Dustin Benham received a 2020 Chancellor’s Council Distinguished Teaching Award.
In February, the Texas Tech University System announced its 2020 Chancellor's Council Distinguished Teaching and Research Awards to honor outstanding faculty members who provide exceptional opportunities for students both in and out of the classroom. We are highlighting the seven Texas Tech University faculty members who were recognized. This is the first in this series.
Dustin Benham, a professor of law, is devoted to improving the civil litigation system in the United States. More so, he's dedicated to preparing the next generation of lawyers who will continue to improve the system for years to come.

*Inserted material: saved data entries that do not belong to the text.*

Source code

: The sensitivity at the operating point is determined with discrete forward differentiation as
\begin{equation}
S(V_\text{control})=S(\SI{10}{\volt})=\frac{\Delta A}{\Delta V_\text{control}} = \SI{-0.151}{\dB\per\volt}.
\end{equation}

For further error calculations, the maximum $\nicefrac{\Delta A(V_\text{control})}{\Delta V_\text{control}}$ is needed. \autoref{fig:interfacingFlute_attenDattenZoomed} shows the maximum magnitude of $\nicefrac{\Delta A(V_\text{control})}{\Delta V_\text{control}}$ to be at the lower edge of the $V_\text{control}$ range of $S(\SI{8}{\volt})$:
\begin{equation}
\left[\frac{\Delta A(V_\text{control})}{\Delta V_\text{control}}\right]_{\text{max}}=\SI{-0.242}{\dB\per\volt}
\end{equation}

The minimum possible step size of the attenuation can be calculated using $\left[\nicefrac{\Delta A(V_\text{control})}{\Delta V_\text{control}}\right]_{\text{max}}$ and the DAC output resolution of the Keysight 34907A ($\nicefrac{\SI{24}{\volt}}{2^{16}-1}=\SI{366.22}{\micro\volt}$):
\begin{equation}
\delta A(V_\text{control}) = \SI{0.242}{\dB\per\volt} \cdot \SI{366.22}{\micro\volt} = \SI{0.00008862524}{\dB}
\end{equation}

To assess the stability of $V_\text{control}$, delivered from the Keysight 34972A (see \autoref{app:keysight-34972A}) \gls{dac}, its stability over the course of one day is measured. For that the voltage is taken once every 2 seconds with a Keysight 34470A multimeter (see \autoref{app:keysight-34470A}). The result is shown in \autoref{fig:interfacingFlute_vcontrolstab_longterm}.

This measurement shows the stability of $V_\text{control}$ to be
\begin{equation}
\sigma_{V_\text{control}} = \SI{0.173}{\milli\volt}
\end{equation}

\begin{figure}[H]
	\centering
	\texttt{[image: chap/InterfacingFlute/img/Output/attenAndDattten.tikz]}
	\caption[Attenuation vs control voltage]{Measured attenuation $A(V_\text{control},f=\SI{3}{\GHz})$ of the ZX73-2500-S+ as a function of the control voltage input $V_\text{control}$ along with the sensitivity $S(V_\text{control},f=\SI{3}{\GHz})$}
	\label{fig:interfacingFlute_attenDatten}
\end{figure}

His books, law review articles and essays help expand the knowledge of the law, especially transparency and confidentiality in civil court cases. Ultimately, Benham said his greatest impact on the legal system is what he teaches future lawyers and how they use those skills to help people.
Since joining the Texas Tech faculty, Benham has been honored numerous times for his work as a professor. He has been named the Texas Tech Law Advanced Professor of the Year five times in the last six years; he was elected to the Texas Tech Teaching Academy in 2016 and received the President's Excellence in Teaching Award in 2015.

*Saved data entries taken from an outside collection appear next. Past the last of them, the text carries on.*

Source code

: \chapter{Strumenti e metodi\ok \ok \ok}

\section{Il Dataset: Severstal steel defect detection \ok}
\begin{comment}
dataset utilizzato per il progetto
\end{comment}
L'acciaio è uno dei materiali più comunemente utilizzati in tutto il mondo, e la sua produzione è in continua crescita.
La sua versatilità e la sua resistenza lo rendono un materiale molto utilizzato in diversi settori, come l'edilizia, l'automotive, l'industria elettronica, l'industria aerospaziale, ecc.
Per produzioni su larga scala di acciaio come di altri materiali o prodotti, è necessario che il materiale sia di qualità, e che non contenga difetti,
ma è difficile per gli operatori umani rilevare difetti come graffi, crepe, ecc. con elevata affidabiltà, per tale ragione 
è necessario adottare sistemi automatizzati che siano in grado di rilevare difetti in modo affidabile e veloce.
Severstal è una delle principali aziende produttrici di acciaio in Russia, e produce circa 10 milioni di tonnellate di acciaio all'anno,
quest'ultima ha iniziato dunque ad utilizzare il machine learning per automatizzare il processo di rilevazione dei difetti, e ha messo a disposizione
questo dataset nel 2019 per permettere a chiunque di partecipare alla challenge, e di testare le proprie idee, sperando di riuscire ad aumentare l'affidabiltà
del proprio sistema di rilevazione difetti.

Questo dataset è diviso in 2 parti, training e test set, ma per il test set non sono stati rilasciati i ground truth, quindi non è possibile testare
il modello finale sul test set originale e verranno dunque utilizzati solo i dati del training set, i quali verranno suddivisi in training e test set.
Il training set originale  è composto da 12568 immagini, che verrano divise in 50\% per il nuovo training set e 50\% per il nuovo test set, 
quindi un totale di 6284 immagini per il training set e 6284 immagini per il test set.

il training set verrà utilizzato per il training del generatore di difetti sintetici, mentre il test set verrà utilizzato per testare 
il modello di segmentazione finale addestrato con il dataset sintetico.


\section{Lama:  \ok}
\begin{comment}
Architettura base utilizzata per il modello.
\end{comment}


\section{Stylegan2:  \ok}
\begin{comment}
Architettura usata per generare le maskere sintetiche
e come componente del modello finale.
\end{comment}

On Feb. 5, Benham added the Chancellor's Council Distinguished Teaching Award to his collection.
Can you describe your research and its impact, both in academics and society?
My research interests mirror my teaching interests. Recently, my scholarship has taken an in-depth look at the costs and benefits of court confidentiality orders and agreements. My articles, published in law journals and presented around the country, have examined the line between helpful and dangerous court confidentiality. For instance, courts regularly sign orders in lawsuits that keep information about dangerous products or predatory behaviors secret. There are reasons for this trend – some of the reasons are legitimate and others are pretextual. Courts and litigants have used these articles and my analysis to assess what information should remain confidential and what information should be made public or shared between cases. Beyond journal articles, my opinions on the topic have also been featured in newspapers and other mainstream media.

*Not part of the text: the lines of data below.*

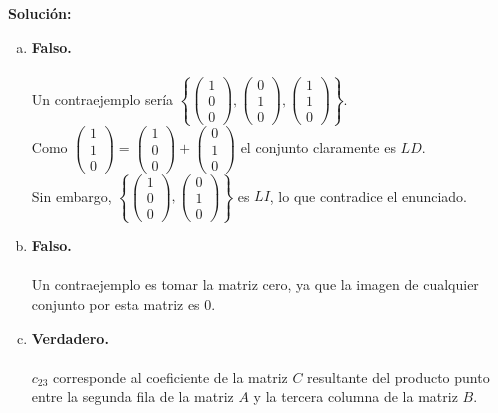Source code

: \documentclass[12pt]{article}
\newenvironment{solucion}
{\begin{mdframed}[backgroundcolor=black!10]
		{\bf Solución:}\\
	}
	{
	\end{mdframed}
}
\newenvironment{preguntas}
{\begin{enumerate}\itemsep12pt
	}
	{
	\end{enumerate}
}
\begin{document}
\begin{preguntas}
\begin{solucion}
\begin{enumerate}[a)]
\item \textbf{Falso.}\\
\\
Un contraejemplo sería
$\left\{ 
\begin{pmatrix}
	1 \\ 0 \\ 0
\end{pmatrix},
\begin{pmatrix}
	0 \\ 1 \\ 0
\end{pmatrix},
\begin{pmatrix}
	1 \\ 1 \\ 0
\end{pmatrix}
\right\}$.\\
Como
$
\begin{pmatrix}
1 \\ 1 \\ 0
\end{pmatrix}
=
\begin{pmatrix}
1 \\ 0 \\ 0
\end{pmatrix}
+
\begin{pmatrix}
0 \\ 1 \\ 0
\end{pmatrix}$ el conjunto claramente es $LD$.\\
Sin embargo,
$\left\{ 
\begin{pmatrix}
1 \\ 0 \\ 0
\end{pmatrix},
\begin{pmatrix}
0 \\ 1 \\ 0
\end{pmatrix}
\right\}$ 
es $LI$, lo que contradice el enunciado.
\item  \textbf{Falso.}\\
\\
Un contraejemplo es tomar la matriz cero, ya que la imagen de cualquier conjunto por esta matriz es 0.
\item  \textbf{Verdadero.}\\
\\
$c_{23}$ corresponde al coeficiente de la matriz $C$ resultante del producto punto entre la segunda fila de la matriz $A$ y la tercera columna de la matriz $B$.\\


\end{enumerate}
\end{solucion}
\end{preguntas}
\end{document}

What projects are you working on at this time?
I am currently completing research for several articles that will examine court secrecy issues in light of recent important societal and litigation developments. I also am working on research and revisions for my two textbooks.
What areas are you interested in for future research?
I am interested in making American courts more fair and more accurate in finding the truth. I'm also interested in litigation procedures that unfairly disfavor marginalized and underprivileged groups.
What rewards do you get from teaching?
I recognize that my greatest impact on the world will come from the thousands of students with whom I will have the privilege to work during my career. I love working with students to help them become lawyers, because each student I impact will, in turn, impact thousands of clients involved in the most important moments of their lives. No one hires a lawyer to solve a small problem, and I get great satisfaction in helping my students help their future clients navigate life's more difficult waters.
What motivated you to pursue a career in academia?
While working as a lawyer, I had the opportunity to teach on a part-time basis. Around the same time, I also had the opportunity to assist my mentor, Professor Mark Osler (who now teaches at the St. Thomas Law School), on some important academic and criminal justice issues. I realized that my calling was in academia.
How has Texas Tech helped you advance your research and teaching?
Texas Tech has given me tremendous support as I developed as a law teacher and scholar. My colleagues are extremely talented and shaped me in countless ways as I walked along the path to finding my own voice in the classroom and on the page. The School of Law has provided outstanding financial and logistical support for my projects. My students and research assistants make me better every day.
Who has had the biggest impact on you and your career, and why?
My students. They keep me connected and grounded, they push me to learn more and convey it effectively, and they are a constant reminder that this career is about much more than "me." Professor Rory Ryan at Baylor University and Professor Mark Osler at St. Thomas also deserve huge recognition – Rory fought for me to get my first full-time teaching opportunity. Without him, I wouldn't have been hired. Mark inspired me to become a law teacher in the first place. My colleagues here have also been fantastic.
Is there anything else you'd like to add?
Thank you Texas Tech University for the opportunity, support and encouragement along the way!